We have limited business insurance coverage in China.
The insurance industry in China is still in an early stage of development. Insurance companies in China offer limited business insurance options. As a result, we have not maintained, and currently do not maintain, any liability, hazard or other insurance covering our services, business, operations, errors, acts or omissions, personnel or properties. To the extent that we are unable to recover from others for any uninsured losses, such losses could result in a loss of capital and significant harm to our business. If any action, suit and/or proceeding is brought against us and we are unable to pay a judgment rendered against us and/or defend ourselves against such action, suit and/or proceeding, our business, financial condition and operations could be negatively affected.
Any future outbreak of health epidemics, such as Severe Acute Respiratory Syndrome, or SARS, Asian Influenza, or Asian Bird Flu, or any other epidemic in China could have a material adverse effect on our business operations, financial condition and results of operations.
From December 2002 to June 2003, China and certain other Asian countries experienced an outbreak of a new and highly contagious form of atypical pneumonia now known as SARS. In addition, recent outbreaks of the Asian Bird Flu have occurred throughout Asia.
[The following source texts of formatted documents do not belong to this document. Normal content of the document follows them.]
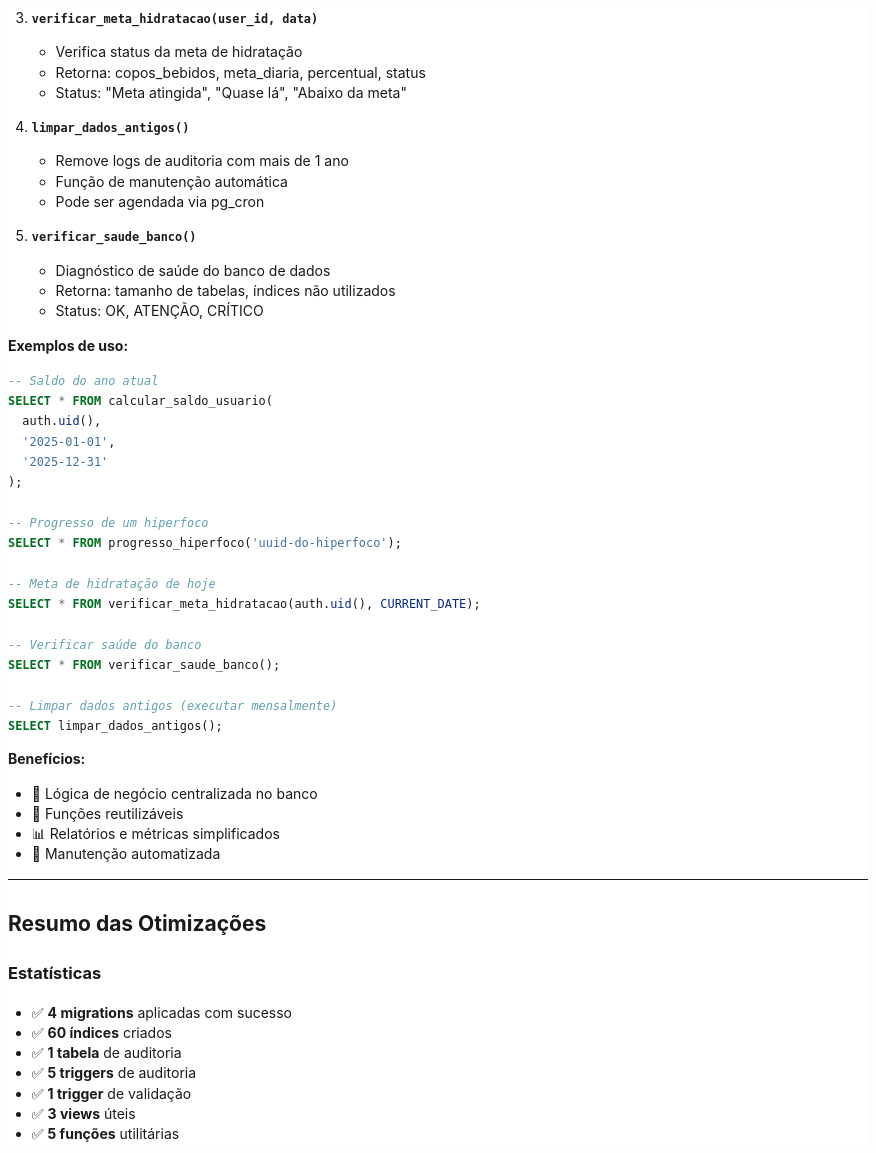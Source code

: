3. **`verificar_meta_hidratacao(user_id, data)`**
   - Verifica status da meta de hidratação
   - Retorna: copos_bebidos, meta_diaria, percentual, status
   - Status: "Meta atingida", "Quase lá", "Abaixo da meta"

4. **`limpar_dados_antigos()`**
   - Remove logs de auditoria com mais de 1 ano
   - Função de manutenção automática
   - Pode ser agendada via pg_cron

5. **`verificar_saude_banco()`**
   - Diagnóstico de saúde do banco de dados
   - Retorna: tamanho de tabelas, índices não utilizados
   - Status: OK, ATENÇÃO, CRÍTICO

**Exemplos de uso:**
```sql
-- Saldo do ano atual
SELECT * FROM calcular_saldo_usuario(
  auth.uid(), 
  '2025-01-01', 
  '2025-12-31'
);

-- Progresso de um hiperfoco
SELECT * FROM progresso_hiperfoco('uuid-do-hiperfoco');

-- Meta de hidratação de hoje
SELECT * FROM verificar_meta_hidratacao(auth.uid(), CURRENT_DATE);

-- Verificar saúde do banco
SELECT * FROM verificar_saude_banco();

-- Limpar dados antigos (executar mensalmente)
SELECT limpar_dados_antigos();
```

**Benefícios:**
- 🎯 Lógica de negócio centralizada no banco
- 🔧 Funções reutilizáveis
- 📊 Relatórios e métricas simplificados
- 🧹 Manutenção automatizada

---

## Resumo das Otimizações

### Estatísticas
- ✅ **4 migrations** aplicadas com sucesso
- ✅ **60 índices** criados
- ✅ **1 tabela** de auditoria
- ✅ **5 triggers** de auditoria
- ✅ **1 trigger** de validação
- ✅ **3 views** úteis
- ✅ **5 funções** utilitárias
Outbreaks of SARS, Asian Bird Flu or any other epidemic in the future may disrupt our business operations and have a material adverse effect on our financial condition and results of operations. For example, a new outbreak of SARS, Asian Bird Flu or any other epidemic likely would reduce the level of economic activity in affected areas, which may lead to a reduction in our revenue if our clients cancel existing contracts or defer future expenditures. In addition, health or other government regulations may require temporary closing of our offices, or the offices of our customers or partners, which would severely disrupt our business operations and have a material adverse effect on our financial condition and results of operations.
RISKS RELATING TO PHARMACEUTICAL DISTRIBUTION IN CHINA AND WANWEI
The absence of express laws and regulations in China regarding foreign investment in China’s pharmaceutical distribution sector may cause uncertainty.
Pursuant to China’s Administrative Measures on the Foreign Investment in Commercial Sector, as of December 11, 2004, foreign enterprises are permitted to establish or invest in wholly foreign-owned enterprises or joint ventures that engage in wholesale or retail sales of pharmaceuticals in China subject to the implementation of relevant regulations. However, no specific regulation in this regard has been promulgated to date. If specific regulations are not promulgated, or if any promulgated regulations contain clauses that will cause an adverse impact to our current and future acquisitions in China, our operations and business strategy will be adversely affected.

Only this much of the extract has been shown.